If you still need a reason, here’s one: October 6 this year is Friday night. You’re going to be drinking anyway; why not do it fantasy style?
1. You’ll Need Hats!
Back story first – Carroll never calls him the ‘Mad Hatter’ in the book. The character is simply referred to as Hatter, the madness part of it left to the reader’s imagination.
The first obvious step to organising such a tea party would be to get the right hat.
While the markets of the world are full of quirky hats, remember you don’t want a velvet top hat on a muggy Bombay evening.
Get a hat that goes with the weather, and make sure everyone invited also knows that the ‘mad’ part is flexible enough to allow all kinds of headgear. Nehru caps and designer tiaras included!
2. The Setting
In literary as well popular interpretations, a tea party is usually held in a garden. But not all of us are lucky enough to have woodlands for backyard.

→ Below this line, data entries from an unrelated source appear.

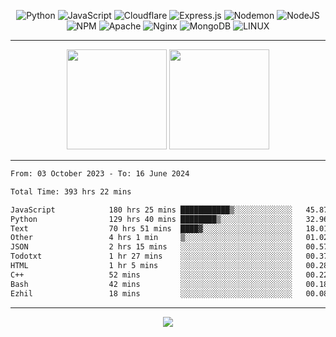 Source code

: <div align="center">
  
![Python](https://img.shields.io/badge/python-3670A0?style=for-the-badge&logo=python&logoColor=ffdd54) ![JavaScript](https://img.shields.io/badge/javascript-%23323330.svg?style=for-the-badge&logo=javascript&logoColor=%23F7DF1E) ![Cloudflare](https://img.shields.io/badge/Cloudflare-F38020?style=for-the-badge&logo=Cloudflare&logoColor=white) ![Express.js](https://img.shields.io/badge/express.js-%23404d59.svg?style=for-the-badge&logo=express&logoColor=%2361DAFB) ![Nodemon](https://img.shields.io/badge/NODEMON-%23323330.svg?style=for-the-badge&logo=nodemon&logoColor=%BBDEAD) ![NodeJS](https://img.shields.io/badge/node.js-6DA55F?style=for-the-badge&logo=node.js&logoColor=white) ![NPM](https://img.shields.io/badge/NPM-%23CB3837.svg?style=for-the-badge&logo=npm&logoColor=white) ![Apache](https://img.shields.io/badge/apache-%23D42029.svg?style=for-the-badge&logo=apache&logoColor=white) ![Nginx](https://img.shields.io/badge/nginx-%23009639.svg?style=for-the-badge&logo=nginx&logoColor=white) ![MongoDB](https://img.shields.io/badge/MongoDB-%234ea94b.svg?style=for-the-badge&logo=mongodb&logoColor=white) ![LINUX](https://img.shields.io/badge/Linux-FCC624?style=for-the-badge&logo=linux&logoColor=black)

---


<img src="https://github-readme-streak-stats.herokuapp.com/?user=anotherrandomonline&theme=react" height="160"/>
  
<img src="https://github-readme-stats.vercel.app/api?username=anotherrandomonline&show_icons=true&include_all_commits=true&theme=react" height="160"/>
</div>

---

<!--START_SECTION:waka-->

```txt
From: 03 October 2023 - To: 16 June 2024

Total Time: 393 hrs 22 mins

JavaScript            180 hrs 25 mins ███████████▒░░░░░░░░░░░░░   45.87 %
Python                129 hrs 40 mins ████████▒░░░░░░░░░░░░░░░░   32.96 %
Text                  70 hrs 51 mins  ████▓░░░░░░░░░░░░░░░░░░░░   18.01 %
Other                 4 hrs 1 min     ▒░░░░░░░░░░░░░░░░░░░░░░░░   01.02 %
JSON                  2 hrs 15 mins   ░░░░░░░░░░░░░░░░░░░░░░░░░   00.57 %
Todotxt               1 hr 27 mins    ░░░░░░░░░░░░░░░░░░░░░░░░░   00.37 %
HTML                  1 hr 5 mins     ░░░░░░░░░░░░░░░░░░░░░░░░░   00.28 %
C++                   52 mins         ░░░░░░░░░░░░░░░░░░░░░░░░░   00.22 %
Bash                  42 mins         ░░░░░░░░░░░░░░░░░░░░░░░░░   00.18 %
Ezhil                 18 mins         ░░░░░░░░░░░░░░░░░░░░░░░░░   00.08 %
```

<!--END_SECTION:waka-->

---

<div align="center">
  
![](https://github-profile-trophy.vercel.app/?username=anotherrandomonline&theme=darkhub&no-frame=true&no-bg=true&margin-w=4)

</div>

Instead, you could take a large bedsheet and set up a marquee or tepee-like tent in your living room and do it up as a colourful canopy.
Arrange a long table with the most Victorian-looking chairs you can find and you can get started.
3. The Details Yo
Of course you’ll need a cat! What is a mad tea party without the Cheshire Cat?
The devil lies in detail. Arranging fairy lights, dainty cutlery and daintier cupcakes would be easy, but a tiny expenditure on some basic props will make all the difference.
4. Start the Party
The best thing about a mad hatter tea party is that chances of you disturbing the neighbours are fairly low compared to, say, a cocktail party.
The most you can do to intoxicate your guests is add a few drops of whiskey to your tea or keep the smokes going, both of which are safe bets.
What’s more, you don’t need pounding music either. How about some good old White Rabbit by Jefferson Airplane?
5. Go Ask Alice
If you’re going chasing rabbits, more madness will only make it more interesting.
Themed parties are not everyone’s cup of tea. To get your less sporty friends into the mood, set up a Facebook page in advance inviting ideas from the guests.
Maybe they could suggest some games? Maybe there are ladies out there who’ve been itching to dress as the Red Queen all their lives?
Curate the final ideas that are posted here and in this style, 10/6 would be just as mad as you make it.